Given information: Begin

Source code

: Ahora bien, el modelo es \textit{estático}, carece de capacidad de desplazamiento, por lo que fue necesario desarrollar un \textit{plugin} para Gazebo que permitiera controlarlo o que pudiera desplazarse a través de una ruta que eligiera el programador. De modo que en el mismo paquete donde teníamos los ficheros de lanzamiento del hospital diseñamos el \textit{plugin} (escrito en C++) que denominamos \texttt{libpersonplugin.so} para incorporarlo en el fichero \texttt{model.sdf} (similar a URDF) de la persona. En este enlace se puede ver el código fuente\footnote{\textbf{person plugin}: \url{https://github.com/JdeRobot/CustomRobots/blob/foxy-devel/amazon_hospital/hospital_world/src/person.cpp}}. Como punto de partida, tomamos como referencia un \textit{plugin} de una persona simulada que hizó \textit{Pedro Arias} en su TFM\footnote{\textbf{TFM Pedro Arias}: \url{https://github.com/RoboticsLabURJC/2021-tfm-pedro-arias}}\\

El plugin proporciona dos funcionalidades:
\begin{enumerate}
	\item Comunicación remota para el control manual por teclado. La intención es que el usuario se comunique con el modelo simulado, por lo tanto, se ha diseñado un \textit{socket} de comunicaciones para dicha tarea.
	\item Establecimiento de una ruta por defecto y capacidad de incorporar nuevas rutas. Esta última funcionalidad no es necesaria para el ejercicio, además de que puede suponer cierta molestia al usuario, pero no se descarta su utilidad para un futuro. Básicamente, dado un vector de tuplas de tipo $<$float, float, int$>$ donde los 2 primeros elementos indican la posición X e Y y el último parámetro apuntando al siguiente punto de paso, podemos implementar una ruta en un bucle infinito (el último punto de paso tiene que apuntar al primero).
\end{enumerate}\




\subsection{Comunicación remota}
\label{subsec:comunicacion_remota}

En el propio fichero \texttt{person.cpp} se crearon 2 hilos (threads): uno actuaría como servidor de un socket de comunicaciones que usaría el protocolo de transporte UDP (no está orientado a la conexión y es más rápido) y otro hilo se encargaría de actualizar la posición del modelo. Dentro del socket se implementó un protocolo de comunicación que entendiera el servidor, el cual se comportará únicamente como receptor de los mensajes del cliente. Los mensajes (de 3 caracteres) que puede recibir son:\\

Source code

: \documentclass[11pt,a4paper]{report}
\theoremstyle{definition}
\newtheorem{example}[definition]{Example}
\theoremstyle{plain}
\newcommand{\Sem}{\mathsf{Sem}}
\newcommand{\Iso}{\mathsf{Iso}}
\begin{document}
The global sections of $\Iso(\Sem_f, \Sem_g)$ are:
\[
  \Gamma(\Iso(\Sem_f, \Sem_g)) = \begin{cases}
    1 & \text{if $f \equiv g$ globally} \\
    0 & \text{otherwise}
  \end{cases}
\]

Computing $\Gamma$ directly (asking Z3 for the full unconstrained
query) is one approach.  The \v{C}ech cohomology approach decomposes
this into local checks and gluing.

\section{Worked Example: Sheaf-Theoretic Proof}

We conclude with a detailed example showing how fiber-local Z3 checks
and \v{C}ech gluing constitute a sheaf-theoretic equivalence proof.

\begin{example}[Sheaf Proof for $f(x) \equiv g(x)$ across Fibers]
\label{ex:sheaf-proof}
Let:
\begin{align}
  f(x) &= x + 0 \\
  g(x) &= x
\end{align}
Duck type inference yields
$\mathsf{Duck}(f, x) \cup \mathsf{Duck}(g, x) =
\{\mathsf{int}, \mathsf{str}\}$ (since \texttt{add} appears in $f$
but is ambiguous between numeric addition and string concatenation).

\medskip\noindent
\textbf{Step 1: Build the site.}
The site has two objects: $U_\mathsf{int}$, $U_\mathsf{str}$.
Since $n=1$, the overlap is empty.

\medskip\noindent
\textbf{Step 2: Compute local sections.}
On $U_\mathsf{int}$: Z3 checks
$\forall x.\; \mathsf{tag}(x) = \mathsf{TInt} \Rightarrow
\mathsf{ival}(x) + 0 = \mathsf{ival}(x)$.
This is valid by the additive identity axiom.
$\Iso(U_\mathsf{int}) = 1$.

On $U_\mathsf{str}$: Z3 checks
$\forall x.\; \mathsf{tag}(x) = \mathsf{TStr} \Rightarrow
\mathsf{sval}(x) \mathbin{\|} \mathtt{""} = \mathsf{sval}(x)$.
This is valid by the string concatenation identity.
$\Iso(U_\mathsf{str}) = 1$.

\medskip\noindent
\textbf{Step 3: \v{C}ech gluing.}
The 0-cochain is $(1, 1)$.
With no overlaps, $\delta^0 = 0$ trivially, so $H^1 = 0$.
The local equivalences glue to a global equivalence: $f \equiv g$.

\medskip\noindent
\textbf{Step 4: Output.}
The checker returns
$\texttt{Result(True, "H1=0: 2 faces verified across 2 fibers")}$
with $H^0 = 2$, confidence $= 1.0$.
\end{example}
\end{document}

Given information: End

#### Exercise brief
Return the full material exactly.

#### Answer below
Source code

: Ahora bien, el modelo es \textit{estático}, carece de capacidad de desplazamiento, por lo que fue necesario desarrollar un \textit{plugin} para Gazebo que permitiera controlarlo o que pudiera desplazarse a través de una ruta que eligiera el programador. De modo que en el mismo paquete donde teníamos los ficheros de lanzamiento del hospital diseñamos el \textit{plugin} (escrito en C++) que denominamos \texttt{libpersonplugin.so} para incorporarlo en el fichero \texttt{model.sdf} (similar a URDF) de la persona. En este enlace se puede ver el código fuente\footnote{\textbf{person plugin}: \url{https://github.com/JdeRobot/CustomRobots/blob/foxy-devel/amazon_hospital/hospital_world/src/person.cpp}}. Como punto de partida, tomamos como referencia un \textit{plugin} de una persona simulada que hizó \textit{Pedro Arias} en su TFM\footnote{\textbf{TFM Pedro Arias}: \url{https://github.com/RoboticsLabURJC/2021-tfm-pedro-arias}}\\

El plugin proporciona dos funcionalidades:
\begin{enumerate}
	\item Comunicación remota para el control manual por teclado. La intención es que el usuario se comunique con el modelo simulado, por lo tanto, se ha diseñado un \textit{socket} de comunicaciones para dicha tarea.
	\item Establecimiento de una ruta por defecto y capacidad de incorporar nuevas rutas. Esta última funcionalidad no es necesaria para el ejercicio, además de que puede suponer cierta molestia al usuario, pero no se descarta su utilidad para un futuro. Básicamente, dado un vector de tuplas de tipo $<$float, float, int$>$ donde los 2 primeros elementos indican la posición X e Y y el último parámetro apuntando al siguiente punto de paso, podemos implementar una ruta en un bucle infinito (el último punto de paso tiene que apuntar al primero).
\end{enumerate}\




\subsection{Comunicación remota}
\label{subsec:comunicacion_remota}

En el propio fichero \texttt{person.cpp} se crearon 2 hilos (threads): uno actuaría como servidor de un socket de comunicaciones que usaría el protocolo de transporte UDP (no está orientado a la conexión y es más rápido) y otro hilo se encargaría de actualizar la posición del modelo. Dentro del socket se implementó un protocolo de comunicación que entendiera el servidor, el cual se comportará únicamente como receptor de los mensajes del cliente. Los mensajes (de 3 caracteres) que puede recibir son:\\

Source code

: \documentclass[11pt,a4paper]{report}
\theoremstyle{definition}
\newtheorem{example}[definition]{Example}
\theoremstyle{plain}
\newcommand{\Sem}{\mathsf{Sem}}
\newcommand{\Iso}{\mathsf{Iso}}
\begin{document}
The global sections of $\Iso(\Sem_f, \Sem_g)$ are:
\[
  \Gamma(\Iso(\Sem_f, \Sem_g)) = \begin{cases}
    1 & \text{if $f \equiv g$ globally} \\
    0 & \text{otherwise}
  \end{cases}
\]

Computing $\Gamma$ directly (asking Z3 for the full unconstrained
query) is one approach.  The \v{C}ech cohomology approach decomposes
this into local checks and gluing.

\section{Worked Example: Sheaf-Theoretic Proof}

We conclude with a detailed example showing how fiber-local Z3 checks
and \v{C}ech gluing constitute a sheaf-theoretic equivalence proof.

\begin{example}[Sheaf Proof for $f(x) \equiv g(x)$ across Fibers]
\label{ex:sheaf-proof}
Let:
\begin{align}
  f(x) &= x + 0 \\
  g(x) &= x
\end{align}
Duck type inference yields
$\mathsf{Duck}(f, x) \cup \mathsf{Duck}(g, x) =
\{\mathsf{int}, \mathsf{str}\}$ (since \texttt{add} appears in $f$
but is ambiguous between numeric addition and string concatenation).

\medskip\noindent
\textbf{Step 1: Build the site.}
The site has two objects: $U_\mathsf{int}$, $U_\mathsf{str}$.
Since $n=1$, the overlap is empty.

\medskip\noindent
\textbf{Step 2: Compute local sections.}
On $U_\mathsf{int}$: Z3 checks
$\forall x.\; \mathsf{tag}(x) = \mathsf{TInt} \Rightarrow
\mathsf{ival}(x) + 0 = \mathsf{ival}(x)$.
This is valid by the additive identity axiom.
$\Iso(U_\mathsf{int}) = 1$.

On $U_\mathsf{str}$: Z3 checks
$\forall x.\; \mathsf{tag}(x) = \mathsf{TStr} \Rightarrow
\mathsf{sval}(x) \mathbin{\|} \mathtt{""} = \mathsf{sval}(x)$.
This is valid by the string concatenation identity.
$\Iso(U_\mathsf{str}) = 1$.

\medskip\noindent
\textbf{Step 3: \v{C}ech gluing.}
The 0-cochain is $(1, 1)$.
With no overlaps, $\delta^0 = 0$ trivially, so $H^1 = 0$.
The local equivalences glue to a global equivalence: $f \equiv g$.

\medskip\noindent
\textbf{Step 4: Output.}
The checker returns
$\texttt{Result(True, "H1=0: 2 faces verified across 2 fibers")}$
with $H^0 = 2$, confidence $= 1.0$.
\end{example}
\end{document}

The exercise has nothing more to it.